Tuesday, May 23, 2006

Simplifying the Development of a Reprocessing System for an LFTR

Chemical reprocessing of nuclear fuel is at the basis of a closed nuclear cycle. We don't think about it too much in the United States because we just don't reprocess nuclear fuel! Hence, our spent fuel builds up and people wring their hands about the "unsolved problem of nuclear waste". In other countries, like France and Japan, where spent fuel is reprocessed, things aren't too much better. Because thanks to the fact that you can't sustain the "burning" of natural uranium in thermal-spectrum reactors, separated fuel can only get you so far. But they stockpile it waiting for the glorious day of liquid-metal fast breeder reactors that the nuclear industry has been promising for fifty years. (a day I hope will never come!!!)

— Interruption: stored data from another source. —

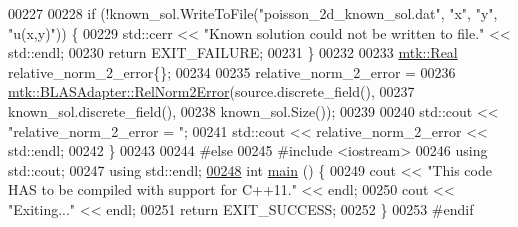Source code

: \begin{DoxyCode}
00227 
00228   \textcolor{keywordflow}{if} (!known\_sol.WriteToFile(\textcolor{stringliteral}{"poisson\_2d\_known\_sol.dat"}, \textcolor{stringliteral}{"x"}, \textcolor{stringliteral}{"y"}, \textcolor{stringliteral}{"u(x,y)"})) \{
00229     std::cerr << \textcolor{stringliteral}{"Known solution could not be written to file."} << std::endl;
00230     \textcolor{keywordflow}{return} EXIT\_FAILURE;
00231   \}
00232 
00233   \hyperlink{group__c01-roots_gac080bbbf5cbb5502c9f00405f894857d}{mtk::Real} relative\_norm\_2\_error\{\};
00234 
00235   relative\_norm\_2\_error =
00236     \hyperlink{classmtk_1_1BLASAdapter_af2ac5691f45e67d6e26186b071119ec4}{mtk::BLASAdapter::RelNorm2Error}(source.discrete\_field(),
00237                                     known\_sol.discrete\_field(),
00238                                     known\_sol.Size());
00239 
00240   std::cout << \textcolor{stringliteral}{"relative\_norm\_2\_error = "};
00241   std::cout << relative\_norm\_2\_error << std::endl;
00242 \}
00243 
00244 \textcolor{preprocessor}{#else}
00245 \textcolor{preprocessor}{#include <iostream>}
00246 \textcolor{keyword}{using} std::cout;
00247 \textcolor{keyword}{using} std::endl;
\hypertarget{poisson__2d_8cc_source_l00248}{}\hyperlink{poisson__2d_8cc_ae66f6b31b5ad750f1fe042a706a4e3d4}{00248} \textcolor{keywordtype}{int} \hyperlink{poisson__2d_8cc_ae66f6b31b5ad750f1fe042a706a4e3d4}{main} () \{
00249   cout << \textcolor{stringliteral}{"This code HAS to be compiled with support for C++11."} << endl;
00250   cout << \textcolor{stringliteral}{"Exiting..."} << endl;
00251   \textcolor{keywordflow}{return} EXIT\_SUCCESS;
00252 \}
00253 \textcolor{preprocessor}{#endif}
\end{DoxyCode}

You just can't choose a nuclear fuel, or a fuel cycle, without thinking about how to reprocess the fuel. That's how we got in the mess we're in in the first place. Fortunately, when the "Oak Ridge boys" were thinking up liquid-fluoride reactors back in the 1950s, reprocessing was a key consideration and they came up with very attractive ways to do it. Their first and fundamental advantage was the fact they were dealing with a fuel already in fluid form. That immediately eliminated all the complicated steps you have to go through with solid fuel: chopping, decladding, dissolution in nitric acid--and that's just the front end--then reconstitution of the fuel, which usually implies remote fuel fabrication because you've still got a lot more radioactivity in the fuel than fresh fuel.

So all those problems were solved from the beginning, just by working with fluid fuel. But you still needed to get through the basic steps of reprocessing, which is, you exploit chemical and physical differences in the materials in the spent fuel to separate out the things you want from the things you don't want.

I've talked previously about the simple steps of fluorination and distillation that liquid-fluoride reprocessing was based on. Fluorination is especially clever--you take advantage of the fact that uranium will absorb more fluorine to go from a tetrafluoride (four fluorine atoms) to a hexafluoride (six fluorine atoms) and in that conversion, will become gaseous. It's an incredibly nice feature for trying to separate uranium out from just about anything else (assuming all the other stuff won't do the same trick).

Fluorination works especially well in our core salt of LiF-BeF2-UF4. When you want to get the uranium out, you bubble fluorine gas through the salt. The lithium won't take any more--it's perfectly happy with its one fluorine atom. Neither will the beryllium--it's happy with two. But the uranium says "more fluorine? I'm outta here!" and converts to the gaseous hexafluoride state, leaving you with just LiF-BeF2.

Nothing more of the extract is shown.